Introduction

This is the third instalment of a series of posts on how to write an interpreter in Python. In the first part we developed together a small command line calculator that could sum and subtract numbers, while in the second part we went further adding multiplication, division and unary plus and minus.

In this third part we wil start adding variables to our calculator, moving towards a proper programming language.

Mezzanine - Refactoring

Often, after wroting some code, you realise that some of the original choices you did are not perfect, especially when it comes to variable and function names. Furthermore, you can realise that some of your functions are too long, and you may consider splitting them in mutiple functions to make the code easier to understand and to use.

It is time, then, to reconsider the code of smallcalc and see if we can improve it. Luckily, having all our tests in place, we may refactor it, that is we can change the code with a high degree of confidence, as the tests check that the behaviour of the whole system doesn't change.

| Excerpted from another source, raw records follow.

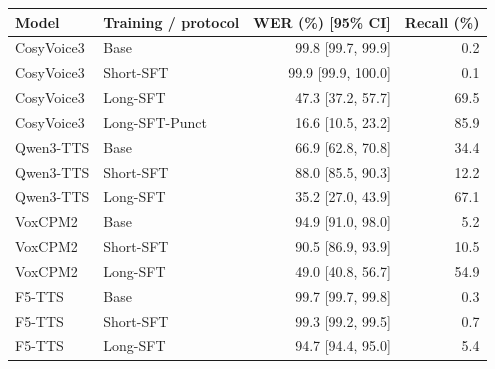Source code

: \begin{tabular}{llrr}
\toprule
Model & Training / protocol & WER (\%) [95\% CI] & Recall (\%) \\
\midrule
CosyVoice3 & Base & 99.8 [99.7, 99.9] & 0.2 \\
CosyVoice3 & Short-SFT & 99.9 [99.9, 100.0] & 0.1 \\
CosyVoice3 & Long-SFT & 47.3 [37.2, 57.7] & 69.5 \\
CosyVoice3 & Long-SFT-Punct & 16.6 [10.5, 23.2] & 85.9 \\
Qwen3-TTS & Base & 66.9 [62.8, 70.8] & 34.4 \\
Qwen3-TTS & Short-SFT & 88.0 [85.5, 90.3] & 12.2 \\
Qwen3-TTS & Long-SFT & 35.2 [27.0, 43.9] & 67.1 \\
VoxCPM2 & Base & 94.9 [91.0, 98.0] & 5.2 \\
VoxCPM2 & Short-SFT & 90.5 [86.9, 93.9] & 10.5 \\
VoxCPM2 & Long-SFT & 49.0 [40.8, 56.7] & 54.9 \\
F5-TTS & Base & 99.7 [99.7, 99.8] & 0.3 \\
F5-TTS & Short-SFT & 99.3 [99.2, 99.5] & 0.7 \\
F5-TTS & Long-SFT & 94.7 [94.4, 95.0] & 5.4 \\
\bottomrule
\end{tabular}
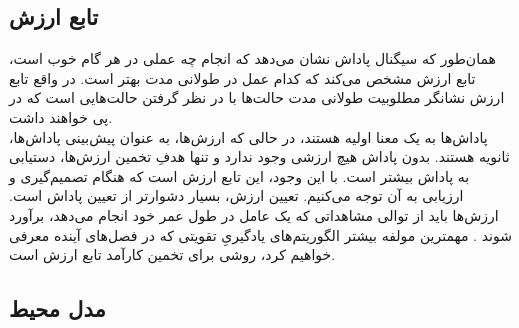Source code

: 
\subsection{تابع ارزش}
همان‌طور که سیگنال پاداش نشان می‌دهد که انجام چه عملی در هر گام خوب است، تابع ارزش مشخص می‌کند که کدام عمل در طولانی مدت بهتر است. در واقع تابع ارزش نشانگر مطلوبیت طولانی مدت حالت‌ها با در نظر گرفتن حالت‌هایی است که در پی خواهند داشت.
\\پاداش‌ها به یک معنا اولیه هستند، در حالی که ارزش‌ها، به عنوان پیش‌بینی پاداش‌ها، ثانویه هستند. بدون پاداش هیچ ارزشی وجود ندارد و تنها هدفِ تخمین ارزش‌ها، دستیابی به پاداش بیشتر است. با این وجود، این تابع ارزش است که هنگام تصمیم‌گیری و ارزیابی به آن توجه می‌کنیم.
تعیین ارزش،‌ بسیار دشوارتر از تعیین پاداش است.
ارزش‌ها باید از توالی مشاهداتی که یک عامل در طول عمر خود انجام می‌دهد، برآورد شوند
\cite{suttonbook}.
مهمترین مولفه بیشتر الگوریتم‌های یادگیریِ تقویتی که در  فصل‌های آینده معرفی خواهیم کرد، روشی برای تخمین کارآمد تابع ارزش است.

\subsection{مدل محیط}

The first change is the naming of the method parse_addsymbol, which now can be more aptly named _parse_symbol. As Martin Fowler says in his book "Refactoring" (a recommended reading): "Life being what it is, you won't get your names right the first time. [...] Remember your code is for a human first and a computer second. Humans need good names." The name of the method will be prefixed with an underscore because this method is used only internally, and shouldn't be used by third parties.

The proper way to change the name of a method involves calling the new method from the old one, but in this case we may safely rely on tests to tell us what needs to be fixed (this is because our codebase is small). We may thus open the file smallcalc/calc_parser.py and change the name to _parse_symbol. At this point, running the test suite, you should have 11 failures. You can fix them with a text replace action of your editor of choice, but I recommend you to make the tests fail before replacing the text. The 3 replacements are in the methods parse_factor, parse_term, and parse_expression.

I then wanted to add two methods, discard and discard_type, to the lexer, to better control what gets discarded. At the moment the code is using self.lexer.get_token which doesn't allow to explicitly check what we are dropping. These are the tests that I added to tests/test_calc_lexer.py

import pytest

def test_discard_tokens():
    l = clex.CalcLexer()
    l.load('3 + 5')

    l.discard(token.Token(clex.INTEGER, '3'))
    assert l.get_token() == token.Token(clex.LITERAL, '+')


def test_discard_checks_equality():
    l = clex.CalcLexer()
    l.load('3 + 5')

    with pytest.raises(clex.TokenError):
        l.discard(token.Token(clex.INTEGER, '5'))


def test_discard_tokens_by_type():
    l = clex.CalcLexer()
    l.load('3 + 5')

    l.discard_type(clex.INTEGER)
    assert l.get_token() == token.Token(clex.LITERAL, '+')


def test_discard_type_checks_equality():
    l = clex.CalcLexer()
    l.load('3 + 5')

    with pytest.raises(clex.TokenError):
        l.discard_type(clex.LITERAL)

As you can see the idea is for both methods to require a parameter, either the token or the type. The code that passes these tests is made by a custom exception in smallcalc/calc_lexer.py

class TokenError(ValueError):
    """ The expected token cannot be found """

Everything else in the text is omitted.